As Jimenez Arms defended itself in Texas, more trouble began brewing in Missouri. 

Dwight Crawford had spent most of his life in the Kansas City area after being adopted when he was 3 or 4 years old. At 29, his family knew him as an avid Chiefs fan who loved to draw and planned on pursuing a career as a barber. 

“I was very proud to see the young man that he was growing up to be,” said his father, Alvino Crawford. “And for him to lose his life the way he did makes it much more difficult for us.”

On a warm summer night in 2016, Dwight Crawford stopped to tie his shoe on a corner in the Rockhill Manor neighborhood. According to a police report, two attackers set upon him. The first beat Crawford with a baseball bat. When he tried to get up, the second, a 16-year-old boy, pulled out a J.A. 380 and shot him multiple times. 

The ATF knew that a gun-trafficking network might have been operating in Kansas City, but the bureau would not mount a serious investigation until 2018, when an analyst noticed the J.A. 380 from Crawford’s killing was one of several guns used in crimes after passing through the hands of a Kansas City Fire Department captain named James Samuels. 

Samuels was arrested 10 months later and is facing federal charges for allegedly trafficking 77 firearms into Kansas City over a five-year period. Of those guns, 57 of them were Jimenez Arms pistols. One ATF investigator said in an affidavit that the company’s role came as little surprise given how its pistols were “frequently used by criminals.” Because the pistols are “commonly inexpensive,” the agent wrote, profits could be made “by buying them at a low cost and selling them at marked up price to prohibited individuals.”

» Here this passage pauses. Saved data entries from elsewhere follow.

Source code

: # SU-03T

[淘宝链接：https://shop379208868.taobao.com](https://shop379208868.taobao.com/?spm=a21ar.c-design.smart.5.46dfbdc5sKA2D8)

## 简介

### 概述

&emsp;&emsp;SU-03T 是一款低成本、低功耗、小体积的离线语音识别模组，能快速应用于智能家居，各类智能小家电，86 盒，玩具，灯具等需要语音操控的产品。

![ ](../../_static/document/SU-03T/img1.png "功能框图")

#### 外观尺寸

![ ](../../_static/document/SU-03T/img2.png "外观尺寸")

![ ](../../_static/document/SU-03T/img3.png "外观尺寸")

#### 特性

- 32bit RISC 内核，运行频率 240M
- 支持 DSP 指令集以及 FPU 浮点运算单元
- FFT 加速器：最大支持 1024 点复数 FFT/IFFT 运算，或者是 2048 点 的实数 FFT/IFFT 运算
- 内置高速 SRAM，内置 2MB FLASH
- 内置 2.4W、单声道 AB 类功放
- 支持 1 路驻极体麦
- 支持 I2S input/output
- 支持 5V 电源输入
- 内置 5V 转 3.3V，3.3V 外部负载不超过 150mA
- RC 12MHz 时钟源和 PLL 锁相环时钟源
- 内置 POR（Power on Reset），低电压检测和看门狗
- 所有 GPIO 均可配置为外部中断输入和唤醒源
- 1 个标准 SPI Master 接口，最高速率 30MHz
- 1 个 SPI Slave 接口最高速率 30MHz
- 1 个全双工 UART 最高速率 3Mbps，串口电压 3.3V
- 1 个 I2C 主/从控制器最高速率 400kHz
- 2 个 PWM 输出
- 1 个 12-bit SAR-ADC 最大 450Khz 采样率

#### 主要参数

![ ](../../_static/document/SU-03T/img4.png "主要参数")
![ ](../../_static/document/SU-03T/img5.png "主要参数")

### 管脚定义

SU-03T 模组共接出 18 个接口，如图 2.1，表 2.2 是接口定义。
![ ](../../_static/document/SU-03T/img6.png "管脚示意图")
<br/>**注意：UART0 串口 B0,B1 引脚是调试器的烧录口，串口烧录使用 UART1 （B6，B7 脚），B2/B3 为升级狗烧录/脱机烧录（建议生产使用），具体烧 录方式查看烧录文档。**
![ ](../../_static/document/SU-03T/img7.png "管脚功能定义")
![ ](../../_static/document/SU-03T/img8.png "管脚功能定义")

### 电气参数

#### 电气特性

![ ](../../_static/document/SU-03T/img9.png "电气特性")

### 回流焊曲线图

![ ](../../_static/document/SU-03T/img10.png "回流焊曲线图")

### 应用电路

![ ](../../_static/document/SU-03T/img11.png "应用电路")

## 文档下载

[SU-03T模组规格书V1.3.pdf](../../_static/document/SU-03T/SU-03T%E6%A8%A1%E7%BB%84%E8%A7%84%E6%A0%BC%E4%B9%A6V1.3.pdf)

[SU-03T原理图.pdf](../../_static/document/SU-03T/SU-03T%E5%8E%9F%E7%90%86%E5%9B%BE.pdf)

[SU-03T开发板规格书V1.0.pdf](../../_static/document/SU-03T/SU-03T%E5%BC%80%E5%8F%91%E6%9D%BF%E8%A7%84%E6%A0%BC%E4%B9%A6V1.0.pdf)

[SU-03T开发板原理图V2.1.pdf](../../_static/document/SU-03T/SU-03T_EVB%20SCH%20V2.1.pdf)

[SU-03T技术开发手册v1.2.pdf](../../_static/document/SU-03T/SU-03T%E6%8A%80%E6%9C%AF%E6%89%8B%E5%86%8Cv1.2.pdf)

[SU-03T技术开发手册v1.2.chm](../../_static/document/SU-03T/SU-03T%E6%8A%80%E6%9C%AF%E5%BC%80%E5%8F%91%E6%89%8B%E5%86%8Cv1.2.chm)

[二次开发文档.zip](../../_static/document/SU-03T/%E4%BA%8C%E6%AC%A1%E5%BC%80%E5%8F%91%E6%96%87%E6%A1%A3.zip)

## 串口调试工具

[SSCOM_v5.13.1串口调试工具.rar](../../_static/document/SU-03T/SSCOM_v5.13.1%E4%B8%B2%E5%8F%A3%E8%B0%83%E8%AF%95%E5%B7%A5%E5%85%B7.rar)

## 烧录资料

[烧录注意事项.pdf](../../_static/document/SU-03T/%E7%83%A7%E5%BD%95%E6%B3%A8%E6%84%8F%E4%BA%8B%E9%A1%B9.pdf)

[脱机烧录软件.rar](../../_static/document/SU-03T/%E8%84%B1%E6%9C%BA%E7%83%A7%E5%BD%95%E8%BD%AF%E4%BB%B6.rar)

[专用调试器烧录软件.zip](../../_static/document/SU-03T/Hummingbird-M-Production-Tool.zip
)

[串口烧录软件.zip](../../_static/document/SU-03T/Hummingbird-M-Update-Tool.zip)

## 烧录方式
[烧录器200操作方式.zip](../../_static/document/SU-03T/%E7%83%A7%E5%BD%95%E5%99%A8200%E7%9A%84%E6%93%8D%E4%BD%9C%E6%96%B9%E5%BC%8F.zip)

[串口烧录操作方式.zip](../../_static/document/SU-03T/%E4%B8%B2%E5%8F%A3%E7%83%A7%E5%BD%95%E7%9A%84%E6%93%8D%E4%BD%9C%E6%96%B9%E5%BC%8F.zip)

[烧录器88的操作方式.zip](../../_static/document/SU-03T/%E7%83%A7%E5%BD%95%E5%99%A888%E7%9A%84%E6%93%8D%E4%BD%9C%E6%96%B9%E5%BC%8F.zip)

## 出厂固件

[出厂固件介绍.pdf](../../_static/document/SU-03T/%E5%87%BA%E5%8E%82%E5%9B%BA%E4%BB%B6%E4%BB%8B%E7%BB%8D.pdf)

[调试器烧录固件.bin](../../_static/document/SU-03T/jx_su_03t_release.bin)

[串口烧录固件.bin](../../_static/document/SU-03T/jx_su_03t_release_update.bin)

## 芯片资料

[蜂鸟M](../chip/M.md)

The ATF said Samuels often bought handguns directly from Jimenez Arms and had them shipped to a licensed retailer for pickup. That changed after Samuels told Jimenez Arms that his usual retailer had moved and gave his home address as the new location. The company subsequently shipped 11 pistols directly to the firefighter’s house, court records show. Samuels has pleaded not guilty.

The ATF never charged Jimenez Arms in connection to Samuels’s trafficking ring, but recent lawsuits against the company have relied on details from the investigation to mount accusations of wrongdoing. Kansas City Mayor Quinton Lucas, a Democrat, announced in January that the city had filed a suit alleging Jimenez Arms facilitated the trafficking scheme and should reimburse taxpayers for police services and other violence-related costs. A judge ruled in February that the Crawfords could move forward with similar claims. Jimenez Arms entered bankruptcy one week later. 

Since losing his son, Alvino Crawford has vigorously advocated for a crackdown on nefarious handgun manufacturers. He believes Jimenez Arms was only concerned about making money and didn’t care if its products injured or killed people. 

“This manufacturer is where it started, but if there were other people that knew about this and did nothing, whether they are in government or wherever, they need to be held accountable, too,” Crawford said. “Lives are at stake.”